Last Thursday's 'Shooting Star' candle failed to turn the markets down, with futures levels currently suggesting cash trading around 1118/19, it would appear that this signal is a fail. Unless today's likely stronger opening turns round to produce a weak losing close, then the focus is likely to switch back towards the 1130/32 key resistance area from June and early August.

The chart below shows the patterns which I think are likely to have the greatest influence on the market going forward. I believe the market may be preparing for a breakout higher, I have listed below my reasons for this below. However, as long as the 1130/32 continues to offer strong resistance, and until we see a clear and sustained break over this level, the risk of further consolidation or a move lower remains a possibility.   

Clues as to why a breakout higher may be due soon :

1) The large 'Falling-Wedge' pattern (highlighted above): I covered this many times over the past couple of months, including this posting from the 2nd August (Click here).
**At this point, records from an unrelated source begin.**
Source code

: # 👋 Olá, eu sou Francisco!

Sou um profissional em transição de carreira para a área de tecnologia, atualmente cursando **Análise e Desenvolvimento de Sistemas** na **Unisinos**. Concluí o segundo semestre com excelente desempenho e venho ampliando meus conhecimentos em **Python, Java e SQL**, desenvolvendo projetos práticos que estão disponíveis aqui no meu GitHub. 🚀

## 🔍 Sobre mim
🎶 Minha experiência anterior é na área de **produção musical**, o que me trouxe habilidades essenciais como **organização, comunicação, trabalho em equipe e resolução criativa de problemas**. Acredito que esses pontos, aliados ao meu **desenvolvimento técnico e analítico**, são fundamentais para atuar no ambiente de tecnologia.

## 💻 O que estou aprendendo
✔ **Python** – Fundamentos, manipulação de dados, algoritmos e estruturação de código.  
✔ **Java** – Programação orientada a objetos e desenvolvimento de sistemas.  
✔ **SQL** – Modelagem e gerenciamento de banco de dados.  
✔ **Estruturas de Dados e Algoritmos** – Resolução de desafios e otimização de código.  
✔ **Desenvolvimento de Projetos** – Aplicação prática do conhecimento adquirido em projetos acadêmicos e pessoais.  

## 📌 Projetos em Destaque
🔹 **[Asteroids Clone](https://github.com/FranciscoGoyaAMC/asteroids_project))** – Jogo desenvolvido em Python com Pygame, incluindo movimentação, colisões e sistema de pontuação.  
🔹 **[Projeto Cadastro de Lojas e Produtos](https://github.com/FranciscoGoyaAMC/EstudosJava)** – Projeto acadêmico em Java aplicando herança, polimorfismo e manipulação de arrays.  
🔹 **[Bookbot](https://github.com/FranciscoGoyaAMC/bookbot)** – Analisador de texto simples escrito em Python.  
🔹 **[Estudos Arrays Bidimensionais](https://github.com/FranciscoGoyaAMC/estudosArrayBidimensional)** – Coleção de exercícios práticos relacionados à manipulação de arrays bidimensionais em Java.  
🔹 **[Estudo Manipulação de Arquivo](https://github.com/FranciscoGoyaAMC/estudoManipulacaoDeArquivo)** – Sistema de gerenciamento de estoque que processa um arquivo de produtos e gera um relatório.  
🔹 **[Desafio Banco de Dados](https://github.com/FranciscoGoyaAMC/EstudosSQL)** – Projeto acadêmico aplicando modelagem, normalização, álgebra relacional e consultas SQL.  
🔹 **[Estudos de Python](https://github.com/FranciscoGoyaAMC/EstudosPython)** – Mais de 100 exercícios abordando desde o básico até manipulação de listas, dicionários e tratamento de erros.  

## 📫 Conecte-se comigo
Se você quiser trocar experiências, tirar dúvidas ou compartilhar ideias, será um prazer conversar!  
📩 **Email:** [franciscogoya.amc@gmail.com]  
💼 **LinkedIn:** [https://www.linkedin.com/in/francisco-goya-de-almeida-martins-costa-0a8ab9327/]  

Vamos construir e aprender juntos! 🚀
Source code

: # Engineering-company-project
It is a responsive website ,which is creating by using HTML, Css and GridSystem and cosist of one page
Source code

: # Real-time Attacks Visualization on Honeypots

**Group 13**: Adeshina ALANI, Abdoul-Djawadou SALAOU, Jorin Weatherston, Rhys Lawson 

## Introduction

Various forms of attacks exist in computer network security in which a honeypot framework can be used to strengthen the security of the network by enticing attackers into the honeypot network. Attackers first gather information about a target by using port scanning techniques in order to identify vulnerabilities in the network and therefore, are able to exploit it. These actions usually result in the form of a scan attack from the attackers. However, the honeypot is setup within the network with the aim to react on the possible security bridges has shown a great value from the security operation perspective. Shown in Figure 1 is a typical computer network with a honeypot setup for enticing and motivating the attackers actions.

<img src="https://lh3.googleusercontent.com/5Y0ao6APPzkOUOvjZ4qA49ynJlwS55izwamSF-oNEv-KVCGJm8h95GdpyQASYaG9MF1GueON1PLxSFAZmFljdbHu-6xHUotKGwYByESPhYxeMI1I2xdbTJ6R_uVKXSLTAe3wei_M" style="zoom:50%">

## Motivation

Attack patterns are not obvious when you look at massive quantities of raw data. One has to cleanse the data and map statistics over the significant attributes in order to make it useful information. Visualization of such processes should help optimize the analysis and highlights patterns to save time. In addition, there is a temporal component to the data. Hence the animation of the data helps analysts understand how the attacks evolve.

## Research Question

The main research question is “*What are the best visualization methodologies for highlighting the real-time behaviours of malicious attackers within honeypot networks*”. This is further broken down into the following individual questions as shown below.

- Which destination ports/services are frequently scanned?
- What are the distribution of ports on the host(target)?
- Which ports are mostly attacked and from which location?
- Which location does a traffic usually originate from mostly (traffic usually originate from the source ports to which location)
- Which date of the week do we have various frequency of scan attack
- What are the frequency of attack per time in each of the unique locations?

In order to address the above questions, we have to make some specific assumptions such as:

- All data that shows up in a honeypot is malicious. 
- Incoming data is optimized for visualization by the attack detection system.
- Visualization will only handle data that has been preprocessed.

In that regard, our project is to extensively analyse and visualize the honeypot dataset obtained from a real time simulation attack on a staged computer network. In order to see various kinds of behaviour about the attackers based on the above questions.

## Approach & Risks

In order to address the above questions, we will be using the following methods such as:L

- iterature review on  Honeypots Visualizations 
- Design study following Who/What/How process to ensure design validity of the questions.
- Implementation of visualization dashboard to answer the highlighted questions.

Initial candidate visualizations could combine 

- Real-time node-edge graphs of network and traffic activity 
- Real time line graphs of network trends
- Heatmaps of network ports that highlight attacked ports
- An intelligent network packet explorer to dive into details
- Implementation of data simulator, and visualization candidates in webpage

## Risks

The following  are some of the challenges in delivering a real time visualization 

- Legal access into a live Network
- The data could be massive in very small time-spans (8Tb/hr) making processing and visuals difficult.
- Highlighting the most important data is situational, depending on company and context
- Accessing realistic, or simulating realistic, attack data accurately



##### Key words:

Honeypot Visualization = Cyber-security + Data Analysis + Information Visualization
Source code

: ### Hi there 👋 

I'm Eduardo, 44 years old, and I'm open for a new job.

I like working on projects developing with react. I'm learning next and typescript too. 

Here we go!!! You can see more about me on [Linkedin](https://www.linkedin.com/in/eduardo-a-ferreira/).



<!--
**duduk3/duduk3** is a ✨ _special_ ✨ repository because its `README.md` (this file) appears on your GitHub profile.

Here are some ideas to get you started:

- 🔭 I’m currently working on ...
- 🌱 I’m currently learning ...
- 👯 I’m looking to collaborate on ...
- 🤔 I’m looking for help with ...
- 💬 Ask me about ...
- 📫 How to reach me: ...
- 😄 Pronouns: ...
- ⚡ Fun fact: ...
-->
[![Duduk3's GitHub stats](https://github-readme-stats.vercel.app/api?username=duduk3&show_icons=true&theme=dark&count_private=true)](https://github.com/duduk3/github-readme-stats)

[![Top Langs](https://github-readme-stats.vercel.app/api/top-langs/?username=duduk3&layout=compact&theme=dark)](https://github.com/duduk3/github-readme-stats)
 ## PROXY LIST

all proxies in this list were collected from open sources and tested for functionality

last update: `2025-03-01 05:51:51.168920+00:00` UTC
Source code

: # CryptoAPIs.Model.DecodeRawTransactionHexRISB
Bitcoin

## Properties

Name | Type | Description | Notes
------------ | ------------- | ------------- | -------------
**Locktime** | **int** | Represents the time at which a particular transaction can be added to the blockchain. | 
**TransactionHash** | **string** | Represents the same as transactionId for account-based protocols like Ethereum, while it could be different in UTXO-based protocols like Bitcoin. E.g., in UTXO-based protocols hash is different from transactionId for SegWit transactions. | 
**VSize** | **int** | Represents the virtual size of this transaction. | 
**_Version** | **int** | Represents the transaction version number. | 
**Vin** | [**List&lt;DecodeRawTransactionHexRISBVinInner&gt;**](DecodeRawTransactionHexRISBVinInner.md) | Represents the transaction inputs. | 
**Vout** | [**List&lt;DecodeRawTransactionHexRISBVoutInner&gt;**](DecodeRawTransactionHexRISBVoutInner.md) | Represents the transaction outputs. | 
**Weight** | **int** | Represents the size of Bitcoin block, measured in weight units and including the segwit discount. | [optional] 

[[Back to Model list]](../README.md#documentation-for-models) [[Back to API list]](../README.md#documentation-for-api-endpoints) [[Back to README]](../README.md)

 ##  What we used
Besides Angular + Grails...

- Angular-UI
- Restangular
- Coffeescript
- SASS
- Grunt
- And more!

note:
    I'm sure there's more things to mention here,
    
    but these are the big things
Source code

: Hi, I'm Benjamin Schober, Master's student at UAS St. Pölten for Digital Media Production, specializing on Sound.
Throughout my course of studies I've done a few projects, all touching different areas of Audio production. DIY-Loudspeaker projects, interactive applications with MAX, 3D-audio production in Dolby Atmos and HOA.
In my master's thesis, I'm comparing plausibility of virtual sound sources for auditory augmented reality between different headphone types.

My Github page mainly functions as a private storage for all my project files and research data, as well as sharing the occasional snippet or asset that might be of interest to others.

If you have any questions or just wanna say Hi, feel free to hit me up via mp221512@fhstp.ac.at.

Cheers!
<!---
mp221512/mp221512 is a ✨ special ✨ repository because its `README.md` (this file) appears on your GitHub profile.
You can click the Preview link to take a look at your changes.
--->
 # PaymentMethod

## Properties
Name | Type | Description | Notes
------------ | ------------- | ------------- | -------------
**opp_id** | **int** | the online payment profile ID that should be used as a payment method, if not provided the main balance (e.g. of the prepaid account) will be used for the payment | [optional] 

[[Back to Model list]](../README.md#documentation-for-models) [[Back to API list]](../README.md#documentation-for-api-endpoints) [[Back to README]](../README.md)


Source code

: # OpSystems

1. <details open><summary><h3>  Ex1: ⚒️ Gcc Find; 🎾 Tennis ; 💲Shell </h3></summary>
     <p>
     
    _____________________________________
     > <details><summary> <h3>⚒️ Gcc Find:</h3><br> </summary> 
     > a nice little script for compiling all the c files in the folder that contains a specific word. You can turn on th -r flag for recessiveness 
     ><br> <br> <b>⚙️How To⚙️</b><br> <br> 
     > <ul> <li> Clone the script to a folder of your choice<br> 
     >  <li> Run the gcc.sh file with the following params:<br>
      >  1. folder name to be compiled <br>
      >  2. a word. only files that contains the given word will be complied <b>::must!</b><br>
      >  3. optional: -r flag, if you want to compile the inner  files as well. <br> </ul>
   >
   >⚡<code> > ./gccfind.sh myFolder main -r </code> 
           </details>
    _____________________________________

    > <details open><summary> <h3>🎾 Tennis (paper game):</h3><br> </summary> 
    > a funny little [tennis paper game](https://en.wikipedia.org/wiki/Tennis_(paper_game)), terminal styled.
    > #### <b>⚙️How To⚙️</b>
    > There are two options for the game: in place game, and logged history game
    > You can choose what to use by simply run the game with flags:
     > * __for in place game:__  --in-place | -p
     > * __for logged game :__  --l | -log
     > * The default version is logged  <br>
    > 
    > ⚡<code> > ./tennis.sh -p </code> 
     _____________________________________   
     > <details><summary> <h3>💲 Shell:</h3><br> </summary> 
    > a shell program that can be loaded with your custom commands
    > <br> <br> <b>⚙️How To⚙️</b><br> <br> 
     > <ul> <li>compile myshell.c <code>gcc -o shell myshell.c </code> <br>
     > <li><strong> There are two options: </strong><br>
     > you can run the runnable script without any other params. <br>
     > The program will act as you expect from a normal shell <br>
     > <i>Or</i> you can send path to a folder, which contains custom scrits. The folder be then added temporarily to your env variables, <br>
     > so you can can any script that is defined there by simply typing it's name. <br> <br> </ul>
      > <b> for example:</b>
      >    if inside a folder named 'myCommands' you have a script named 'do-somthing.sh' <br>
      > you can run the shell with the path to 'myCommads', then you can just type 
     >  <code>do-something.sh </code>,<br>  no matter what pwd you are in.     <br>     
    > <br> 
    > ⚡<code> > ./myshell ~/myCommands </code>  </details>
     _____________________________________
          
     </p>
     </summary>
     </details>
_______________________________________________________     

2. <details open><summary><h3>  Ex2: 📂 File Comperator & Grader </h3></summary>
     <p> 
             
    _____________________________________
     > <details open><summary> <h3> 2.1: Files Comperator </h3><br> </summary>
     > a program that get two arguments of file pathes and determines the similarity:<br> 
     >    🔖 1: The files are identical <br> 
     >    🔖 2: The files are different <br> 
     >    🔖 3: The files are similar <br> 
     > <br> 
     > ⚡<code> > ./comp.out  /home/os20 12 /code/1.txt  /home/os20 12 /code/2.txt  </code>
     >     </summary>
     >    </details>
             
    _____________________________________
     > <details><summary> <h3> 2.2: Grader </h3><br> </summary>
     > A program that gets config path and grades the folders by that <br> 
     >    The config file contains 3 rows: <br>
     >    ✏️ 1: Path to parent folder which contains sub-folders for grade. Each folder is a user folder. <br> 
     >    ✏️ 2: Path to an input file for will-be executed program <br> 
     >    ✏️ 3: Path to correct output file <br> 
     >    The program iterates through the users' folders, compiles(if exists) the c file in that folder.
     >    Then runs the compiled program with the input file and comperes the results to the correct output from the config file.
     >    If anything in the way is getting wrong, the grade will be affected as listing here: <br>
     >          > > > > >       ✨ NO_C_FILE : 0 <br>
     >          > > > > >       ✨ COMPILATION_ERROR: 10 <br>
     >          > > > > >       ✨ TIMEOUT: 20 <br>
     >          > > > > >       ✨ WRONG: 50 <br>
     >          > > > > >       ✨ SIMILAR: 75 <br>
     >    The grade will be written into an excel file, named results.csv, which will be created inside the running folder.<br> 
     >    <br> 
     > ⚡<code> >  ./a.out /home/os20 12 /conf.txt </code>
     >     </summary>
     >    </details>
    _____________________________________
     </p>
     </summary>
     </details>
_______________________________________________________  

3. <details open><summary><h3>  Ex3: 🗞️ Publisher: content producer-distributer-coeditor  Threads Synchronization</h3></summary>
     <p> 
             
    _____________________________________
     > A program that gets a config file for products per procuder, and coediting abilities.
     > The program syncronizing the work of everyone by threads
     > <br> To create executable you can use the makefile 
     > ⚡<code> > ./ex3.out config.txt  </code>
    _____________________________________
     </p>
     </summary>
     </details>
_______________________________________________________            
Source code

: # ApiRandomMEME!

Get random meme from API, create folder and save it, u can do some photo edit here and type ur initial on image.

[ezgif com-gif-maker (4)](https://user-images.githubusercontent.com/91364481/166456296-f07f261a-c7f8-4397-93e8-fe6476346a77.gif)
I am re-posting some work I have done on 'Falling Wedge' patterns below.
 
I have long favoured that we have a Type 2 pattern (as per the above), though I have had doubts, which have led me to question that we may actually have a Type 3.  However the re-test of the breakout, which has held well, does lead me to once again think that this is a Type 2 pattern, which has bullish connotations whereas a Type 3 has a very bearish connotation. - Note: Type 2 patterns usually morph from failed Head + Shoulder pattern, which in its own right is a Bullish pattern.

2) The Higher Low (highlighted in above chart) is another supportive factor.

3) The internal 'Inverted Head + Shoulders' pattern. - I am loathe to actually call this a true 'Inverted Head & Shoulder pattern' as these would normally occur at the end of a sustained trend, however when combined with other signals, these can act as continuation patterns.

4) My own Long-Term trend following system remains in Bullish posture, it failed to produce a sell signal on the May/June sell-off. I posted a blog on this a couple of months ago (can be seen here). This system is not a forward looking system, hence I do not consider it as a trading signal, however it should not be ignored either.

5) 1970's redux. I posted about this in July, the price action since then has actually re-enforced this even further.  Below is an updated chart of the near-term comparisons, note history does not repeat itself, but it does rhyme.  (Click on the Highlighted link at start of this paragraph to see full item for bigger picture).

6) AUDJPY -- This has been one of my main risk barometers over recent months. I have previously highlighted the Symmetrical Triangle on this FX cross. The price appears to be breaking out of the top of the pattern (see chart below), if this is maintained, this would be bullish for the AUDJPY, who's moves have been well correlated with moves with the SP500 over the past couple of years.



Of course, all this will be 'by the by' if the SP500 fails to clear 1130/32, or makes a short-false break. In the meantime, I would not be surprised if selling pressure was to emerge ahead to this key area.